米連邦最高裁判所の史上2人目の女性判事ルース・ベイダー・ギンズバーグが18日、首都ワシントンの自宅で亡くなった。

ギンズバーグは他の最高裁判事とは違った。アマゾンでは「ギンズバーグ人形」が販売され、パーソナルトレーナーはギンズバーグの運動習慣に関する書籍を執筆。その人生を追ったドキュメンタリー映画は大ヒットを記録し、2018年にはギンズバーグが初めて臨んだ性差別裁判を題材とした映画が公開された。ギンズバーグはどのようにして、これほどまでの人気を集めるフェミニストとなったのだろう?

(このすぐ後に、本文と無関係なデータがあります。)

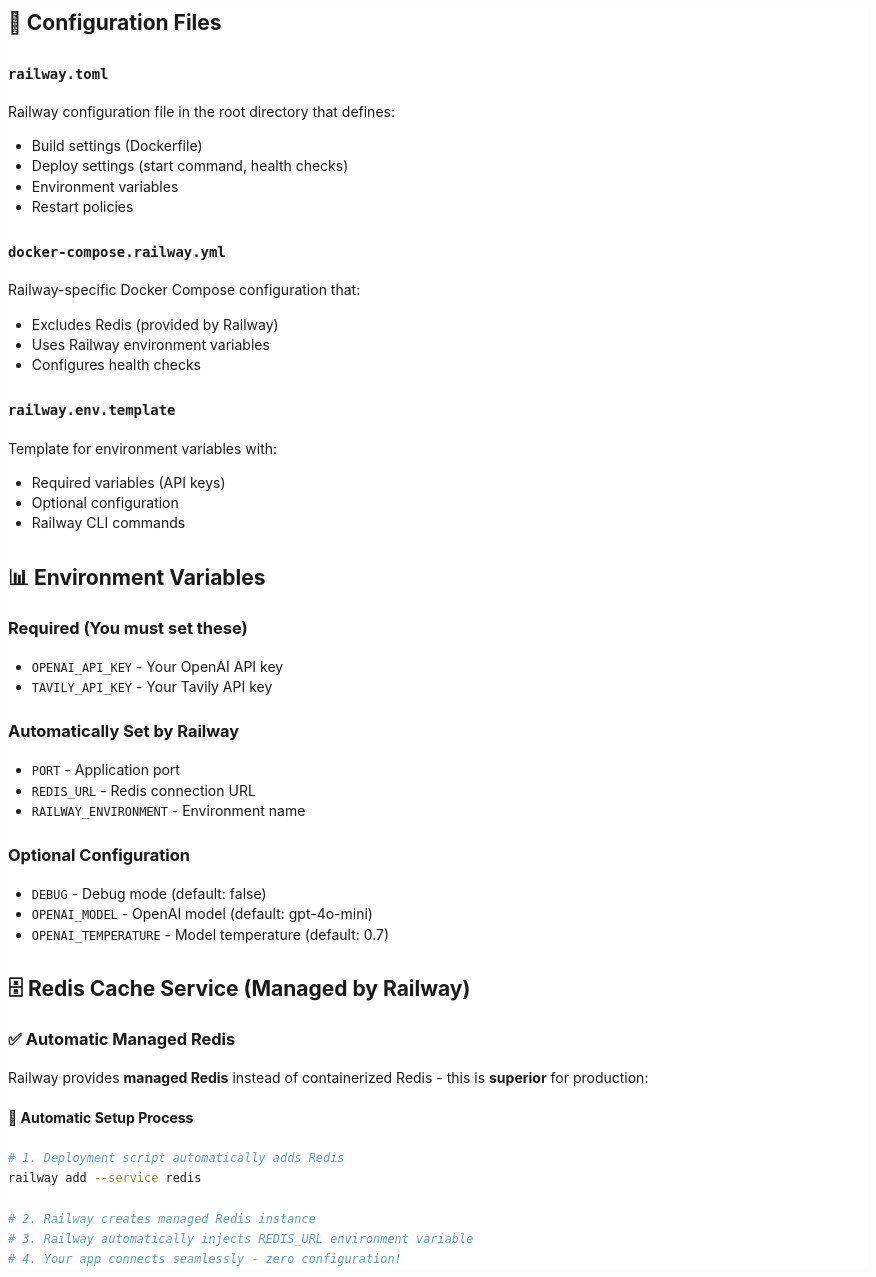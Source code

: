 ## 🔧 Configuration Files

### `railway.toml`
Railway configuration file in the root directory that defines:
- Build settings (Dockerfile)
- Deploy settings (start command, health checks)
- Environment variables
- Restart policies

### `docker-compose.railway.yml`
Railway-specific Docker Compose configuration that:
- Excludes Redis (provided by Railway)
- Uses Railway environment variables
- Configures health checks

### `railway.env.template`
Template for environment variables with:
- Required variables (API keys)
- Optional configuration
- Railway CLI commands

## 📊 Environment Variables

### Required (You must set these)
- `OPENAI_API_KEY` - Your OpenAI API key
- `TAVILY_API_KEY` - Your Tavily API key

### Automatically Set by Railway
- `PORT` - Application port
- `REDIS_URL` - Redis connection URL
- `RAILWAY_ENVIRONMENT` - Environment name

### Optional Configuration
- `DEBUG` - Debug mode (default: false)
- `OPENAI_MODEL` - OpenAI model (default: gpt-4o-mini)
- `OPENAI_TEMPERATURE` - Model temperature (default: 0.7)

## 🗄️ Redis Cache Service (Managed by Railway)

### ✅ **Automatic Managed Redis**
Railway provides **managed Redis** instead of containerized Redis - this is **superior** for production:

#### 🚀 **Automatic Setup Process**
```bash
# 1. Deployment script automatically adds Redis
railway add --service redis

# 2. Railway creates managed Redis instance
# 3. Railway automatically injects REDIS_URL environment variable
# 4. Your app connects seamlessly - zero configuration!
```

ギンズバーグは、学校と職場で性差別を直に経験した。ハーバード大学法学大学院では、他の女学生らと共に学部長から、あなたが男性の代わりに入学すべき理由はどこにあると思うかと尋ねられた。時代遅れの固定概念がある限り女性が平等を勝ち取ることはできないと気づいたギンズバーグは、最高裁の判事に就任する前から、性差の固定概念に基づいた法律に次々と挑んでいった。

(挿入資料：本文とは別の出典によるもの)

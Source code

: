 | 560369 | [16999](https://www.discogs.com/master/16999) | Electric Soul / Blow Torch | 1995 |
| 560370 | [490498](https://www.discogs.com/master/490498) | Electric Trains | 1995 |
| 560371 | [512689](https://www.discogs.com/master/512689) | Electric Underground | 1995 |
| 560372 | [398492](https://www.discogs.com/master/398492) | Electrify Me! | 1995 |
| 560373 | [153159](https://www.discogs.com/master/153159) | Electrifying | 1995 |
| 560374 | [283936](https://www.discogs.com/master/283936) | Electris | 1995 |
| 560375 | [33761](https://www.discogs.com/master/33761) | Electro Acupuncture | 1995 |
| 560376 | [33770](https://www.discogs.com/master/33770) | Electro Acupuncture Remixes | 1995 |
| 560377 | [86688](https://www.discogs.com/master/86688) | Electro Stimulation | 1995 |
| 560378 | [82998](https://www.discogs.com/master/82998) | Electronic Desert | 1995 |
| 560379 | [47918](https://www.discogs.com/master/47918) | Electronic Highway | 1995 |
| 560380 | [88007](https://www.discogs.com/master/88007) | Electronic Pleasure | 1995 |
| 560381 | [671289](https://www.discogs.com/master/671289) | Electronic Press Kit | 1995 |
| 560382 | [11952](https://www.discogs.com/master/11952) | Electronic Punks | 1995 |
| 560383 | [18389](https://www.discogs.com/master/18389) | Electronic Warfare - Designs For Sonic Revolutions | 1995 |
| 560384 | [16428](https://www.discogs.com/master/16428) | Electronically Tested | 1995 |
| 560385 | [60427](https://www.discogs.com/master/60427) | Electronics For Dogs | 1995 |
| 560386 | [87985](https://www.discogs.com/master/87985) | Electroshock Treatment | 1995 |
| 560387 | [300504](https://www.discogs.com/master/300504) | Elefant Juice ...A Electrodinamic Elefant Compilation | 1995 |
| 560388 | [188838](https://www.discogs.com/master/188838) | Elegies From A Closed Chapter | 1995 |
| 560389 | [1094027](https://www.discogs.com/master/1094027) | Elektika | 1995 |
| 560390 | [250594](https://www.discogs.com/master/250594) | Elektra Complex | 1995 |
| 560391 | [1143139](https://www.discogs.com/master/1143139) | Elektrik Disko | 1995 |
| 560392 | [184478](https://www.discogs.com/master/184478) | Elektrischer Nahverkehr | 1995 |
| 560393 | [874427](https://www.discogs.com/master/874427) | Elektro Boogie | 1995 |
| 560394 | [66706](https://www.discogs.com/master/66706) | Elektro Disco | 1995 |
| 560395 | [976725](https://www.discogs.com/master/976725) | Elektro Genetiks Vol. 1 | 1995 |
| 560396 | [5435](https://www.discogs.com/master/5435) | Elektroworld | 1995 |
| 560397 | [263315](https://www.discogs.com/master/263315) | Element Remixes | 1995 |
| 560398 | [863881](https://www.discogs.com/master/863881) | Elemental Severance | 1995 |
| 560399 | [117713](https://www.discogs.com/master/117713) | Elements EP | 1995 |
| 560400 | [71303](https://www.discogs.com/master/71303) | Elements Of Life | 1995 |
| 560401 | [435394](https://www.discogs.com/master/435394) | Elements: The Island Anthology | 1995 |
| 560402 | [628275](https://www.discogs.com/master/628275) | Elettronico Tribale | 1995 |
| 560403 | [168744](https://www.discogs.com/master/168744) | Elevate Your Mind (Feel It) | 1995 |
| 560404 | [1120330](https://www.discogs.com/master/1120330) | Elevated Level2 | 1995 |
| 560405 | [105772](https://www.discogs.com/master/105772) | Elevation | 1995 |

そうした法律の中には、財産管理者の人選に男性を優先するもの(男性の方が金とビジネスの管理にたけているという理由)や、妻を亡くした男性の遺族年金受給を認めないもの(妻の稼ぎは副次的である場合が多いという理由)、ビールの購入可能年齢を女性は18歳、男性は21歳としていたオクラホマ州の法律(節度ある女性は18歳で飲酒しても問題を起こさないが、若い男性は飲酒すると危険な振る舞いをするかもしれないという理由)が含まれる。

ギンズバーグのアプローチは、性別に関する固定概念や異なる待遇が男性側に悪影響を与えていることを指摘するという、したたかで独創的なものだった。ビールの購入年齢に関する裁判の原告は21歳未満の男子学生で、ギンズバーグは最高裁の男性判事9人がこうした男性差別を理解し、共感できるだろうと考えた。

この戦略は奏功し、最高裁判事らは7対2で、オクラホマの法律は違憲だと判断。さらに重要な成果として、この判決が先例となり、性別に基づいた区別に関するその後の司法判断が厳格化した。つまりこの判決は、女性の権利向上にもつながったのだ。